Second, we have verbs whose intransitive senses have sole arguments that stand for agents. One such verb is "eat," as in "We ate," and "We ate turnips."

So I'm asking whether the term "ambitransitive" is a generally accepted term among linguists? (I'm afraid I can't rely on Wikipedia for the answer.)

1 Answer 1


Ambitransitive is likely to have a meaning only in certain theories that make certain assumptions, like the assumption that transitivity is a property of verbs (instead of constructions), for instance.

In fact transitivity is a very complex property, in that the details of the verb - direct object relation are very dependent on the semantics of the verb (or adjective or noun -- not all transitive constructions have verbal predicates).

Normally we would consider walk prototypically intransitive, and eat prototypically transitive.

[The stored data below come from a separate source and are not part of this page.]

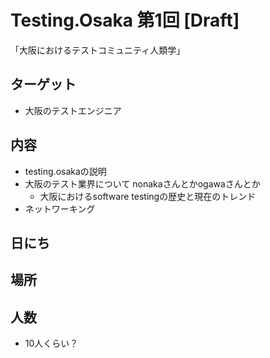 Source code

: # Testing.Osaka 第1回 [Draft]

「大阪におけるテストコミュニティ人類学」

## ターゲット

- 大阪のテストエンジニア

## 内容

- testing.osakaの説明
- 大阪のテスト業界について nonakaさんとかogawaさんとか
    - 大阪におけるsoftware testingの歴史と現在のトレンド
- ネットワーキング

## 日にち

## 場所

## 人数
- 10人くらい？

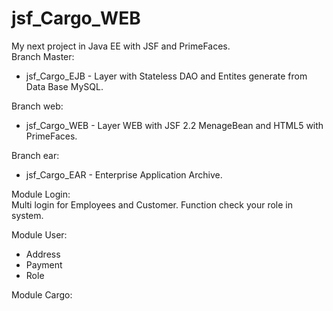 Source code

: # jsf_Cargo_WEB
My next project in Java EE with JSF and PrimeFaces.
</br>
Branch Master: </br>
- jsf_Cargo_EJB - Layer with Stateless DAO and Entites generate from Data Base MySQL.  

Branch web: </br>
- jsf_Cargo_WEB - Layer WEB with JSF 2.2  MenageBean and HTML5 with PrimeFaces.

Branch ear: </br>
- jsf_Cargo_EAR - Enterprise Application Archive.

Module Login: <br/>
Multi login for Employees and Customer. Function check your role in system. 
 
Module User: </br>
- Address </br>
- Payment </br>
- Role

Module Cargo: </br>


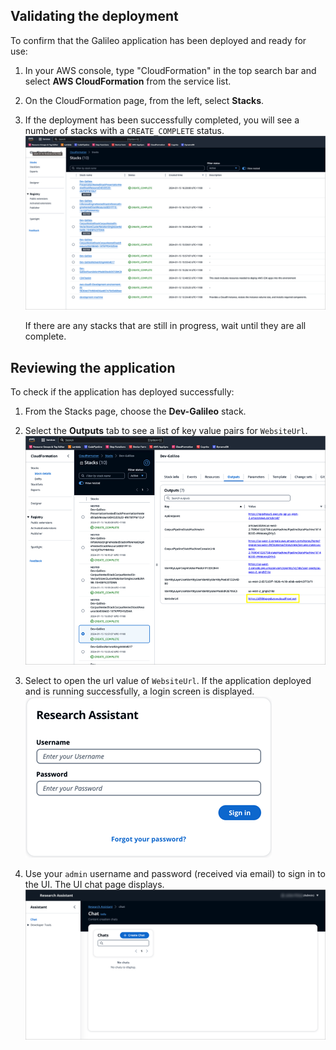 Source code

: ## Validating the deployment

To confirm that the Galileo application has been deployed and ready for use:

1. In your AWS console, type "CloudFormation" in the top search bar and select **AWS CloudFormation** from the service list.
2. On the CloudFormation page, from the left, select **Stacks**.
3. If the deployment has been successfully completed, you will see a number of stacks with a `CREATE_COMPLETE` status.
    ![CloudFormation Stacks](images//cfn-galileo-stacks.png)

    If there are any stacks that are still in progress, wait until they are all complete.

## Reviewing the application

To check if the application has deployed successfully:

1. From the Stacks page, choose the **Dev-Galileo** stack.
2. Select the **Outputs** tab to see a list of key value pairs for `WebsiteUrl`.
    ![Galileo Stack outputs](images/galileo-stack-outputs.png)

3. Select to open the url value of `WebsiteUrl`. If the application deployed and is running successfully, a login screen is displayed.
    ![Galileo login screen](images/galileo-login-screen.png)

4. Use your `admin` username and password (received via email) to sign in to the UI. The UI chat page displays.
    ![Galileo chat](images/galileo-chat.png)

But consider:

  • (1a) He walked the dog. (2a) He ate the steak.
  • (1b) He walked ten miles/a lot. (2b) He ate ten ounces/a lot.
  • (1c) He walked too much. (2c) He ate too much.
  • (1d) He walked today. (2d) He ate today.
  • (1e) Did he walk? (2e) Did he eat?

So which one is "transitive"? Or are all verbs "ambitransitive"?

For some other varieties of transitivity:

  • (3a) He sells the books fast. (4a) He opened the store early.
  • (3b) The books sell fast. (4b) The store opened early.
  • (3c) He sells fast. (4c) He opened early.